Figure 4.

Phrenic motoneuron immunoreactivity of the transcription factor cAMP response element-binding protein (CREB) following BDNF treatment. Simultaneous two-color imaging of phrenic motoneurons labeled retrogradely by intrapleural cholera toxin subunit B (CTB) injection (top panels in A) and CREB immunoreactivity (bottom panels in A) was used to quantify CREB immunofluorescence in the nucleus and cytosol of phrenic motoneurons (n=6/group). A) Representative images of CREB immunoreactivity in phrenic motoneurons at SH 7D in animals treated with intrathecal artificial cerebrospinal fluid (SH + aCSF; left panels) or intrathecal BDNF (SH + BDNF; middle panels).
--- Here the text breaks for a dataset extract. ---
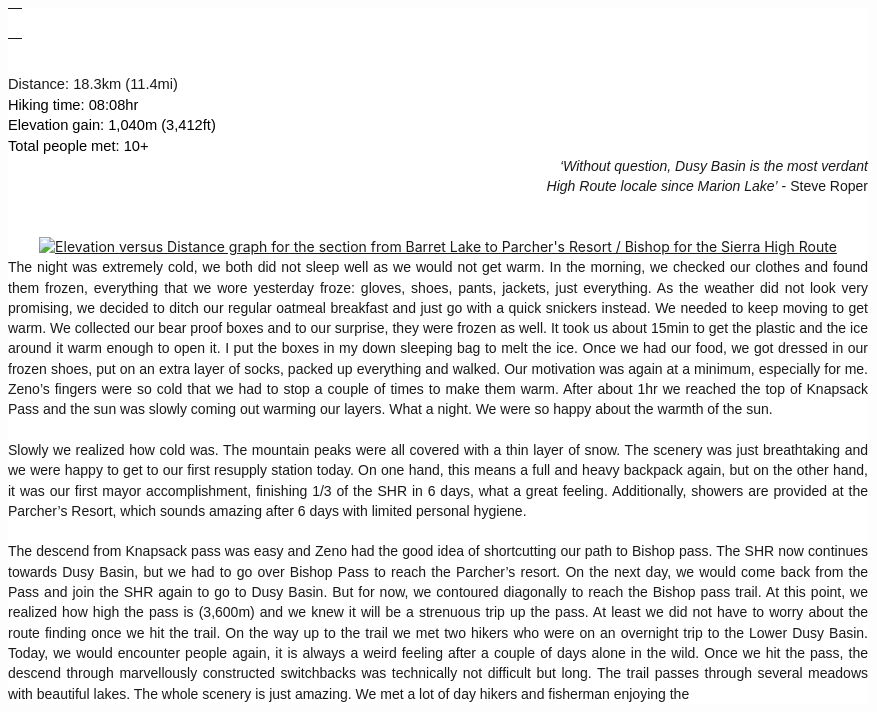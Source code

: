 <table align="center" cellpadding="0" cellspacing="0" class="tr-caption-container" style="margin-left: auto; margin-right: auto; text-align: center;"><tbody><tr><td style="text-align: center;"><a href="https://4.bp.blogspot.com/-RZHOkyq2sZ8/WM8TY3_J5RI/AAAAAAAAx1c/SZCUo-TF4_g8CGCmnhYbsfRHkGGEo4a-wCLcB/s1600/P1190157.jpg" imageanchor="1" style="margin-left: auto; margin-right: auto;"><img border="0" height="360" style="display:none; src="https://4.bp.blogspot.com/-RZHOkyq2sZ8/WM8TY3_J5RI/AAAAAAAAx1c/SZCUo-TF4_g8CGCmnhYbsfRHkGGEo4a-wCLcB/s1600/P1190157.jpg" width="640" /></a></td></tr><tr><td class="tr-caption" style="font-size: 12.8px;"><br /></td></tr></tbody></table><span style="font-family: &quot;arial&quot;; font-size: 11pt; white-space: pre-wrap;"></span><br /><span style="font-family: arial; font-size: 11pt; white-space: pre-wrap;">Distance: 18.3km (11.4mi)</span><br /><div dir="ltr" style="line-height: 1.38; margin-bottom: 0pt; margin-top: 0pt;"><span style="color: black; font-family: &quot;arial&quot;; font-size: 11pt; vertical-align: baseline; white-space: pre-wrap;">Hiking time: 08:08hr</span></div><div dir="ltr" style="line-height: 1.38; margin-bottom: 0pt; margin-top: 0pt;"><span style="color: black; font-family: &quot;arial&quot;; font-size: 11pt; vertical-align: baseline; white-space: pre-wrap;">Elevation gain: 1,040m (3,412ft)</span></div><div dir="ltr" style="line-height: 1.38; margin-bottom: 0pt; margin-top: 0pt;"><span style="color: black; font-family: &quot;arial&quot;; font-size: 11pt; vertical-align: baseline; white-space: pre-wrap;">Total people met: 10+</span></div><div style="text-align: right;"><i><span style="font-family: &quot;arial&quot; , &quot;helvetica&quot; , sans-serif;">‘Without question, Dusy Basin is the most verdant</span></i><br /><span style="font-family: &quot;arial&quot; , &quot;helvetica&quot; , sans-serif;"><i>High Route locale since Marion Lake’</i> - Steve Roper</span><br /><br /><br /><div class="separator" style="clear: both; text-align: center;"><a href="https://3.bp.blogspot.com/-E-DAolSSY4o/WRDIfz3FZfI/AAAAAAAA0yY/dw0Cjos85N8kbbNap5cf55_8KWiyJ9GLACLcB/s1600/new_elevation_profile_day6640_300.png" imageanchor="1" style="margin-left: 1em; margin-right: 1em;"><img alt="Elevation versus Distance graph for the section from Barret Lake to Parcher's Resort / Bishop for the Sierra High Route" border="0" height="460" src="https://3.bp.blogspot.com/-E-DAolSSY4o/WRDIfz3FZfI/AAAAAAAA0yY/dw0Cjos85N8kbbNap5cf55_8KWiyJ9GLACLcB/s1600/new_elevation_profile_day6640_300.png" title="Elevation versus distance graph" width="640" /></a></div></div><div style="text-align: justify;"><span style="font-family: &quot;arial&quot; , &quot;helvetica&quot; , sans-serif;">The night was extremely cold, we both did not sleep well as we would not get warm. In the morning, we checked our clothes and found them frozen, everything that we wore yesterday froze: gloves, shoes, pants, jackets, just everything. As the weather did not look very promising, we decided to ditch our regular oatmeal breakfast and just go with a quick snickers instead. We needed to keep moving to get warm. We collected our bear proof boxes and to our surprise, they were frozen as well. It took us about 15min to get the plastic and the ice around it warm enough to open it. I put the boxes in my down sleeping bag to melt the ice. Once we had our food, we got dressed in our frozen shoes, put on an extra layer of socks, packed up everything and walked. Our motivation was again at a minimum, especially for me. Zeno’s fingers were so cold that we had to stop a couple of times to make them warm. After about 1hr we reached the top of Knapsack Pass and the sun was slowly coming out warming our layers. What a night. We were so happy about the warmth of the sun.</span></div><br /><div style="text-align: justify;"><span style="font-family: &quot;arial&quot; , &quot;helvetica&quot; , sans-serif;">Slowly we realized how cold was. The mountain peaks were all covered with a thin layer of snow. The scenery was just breathtaking and we were happy to get to our first resupply station today. On one hand, this means a full and heavy backpack again, but on the other hand, it was our first mayor accomplishment, finishing 1/3 of the SHR in 6 days, what a great feeling. Additionally, showers are provided at the Parcher’s Resort, which sounds amazing after 6 days with limited personal hygiene.</span></div><div style="text-align: justify;"><span style="font-family: &quot;arial&quot; , &quot;helvetica&quot; , sans-serif;"><br /></span></div><div style="text-align: justify;"><span style="font-family: &quot;arial&quot; , &quot;helvetica&quot; , sans-serif;">The descend from Knapsack pass was easy and Zeno had the good idea of shortcutting our path to Bishop pass. The SHR now continues towards Dusy Basin, but we had to go over Bishop Pass to reach the Parcher’s resort. On the next day, we would come back from the Pass and join the SHR again to go to Dusy Basin. But for now, we contoured diagonally to reach the Bishop pass trail. At this point, we realized how high the pass is (3,600m) and we knew it will be a strenuous trip up the pass. At least we did not have to worry about the route finding once we hit the trail. On the way up to the trail we met two hikers who were on an overnight trip to the Lower Dusy Basin. Today, we would encounter people again, it is always a weird feeling after a couple of days alone in the wild. Once we hit the pass, the descend through marvellously constructed switchbacks was technically not difficult but long. The trail passes through several meadows with beautiful lakes. The whole scenery is just amazing. We met a lot of day hikers and fisherman enjoying the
Images represent single confocal slices that were midnuclear for the phrenic motoneuron identified with an arrow. Right panels, representative images showing lack of immunofluorescence in tissues treated with secondary antibodies (but no primary antibody) and imaged at the selected acquisition parameters, which were constant throughout all samples. Bar, 20 µm for all images. B) The average fluorescence intensity (12-bit) was calculated in regions of interest in the cytoplasm and nucleus of CTBidentified phrenic motoneurons (n=421 and n=282 in the SH + aCSF and SH + BDNF groups, respectively), as well as in the surrounding background. Average values of CREB immunofluorescence for both nuclear and cytosolic regions (following background subtraction) are plotted. Both nuclear and cytosolic CREB immunoreactivity at SH 7D was greater following BDNF treatment compared to aCSF treatment (*, p < 0.001).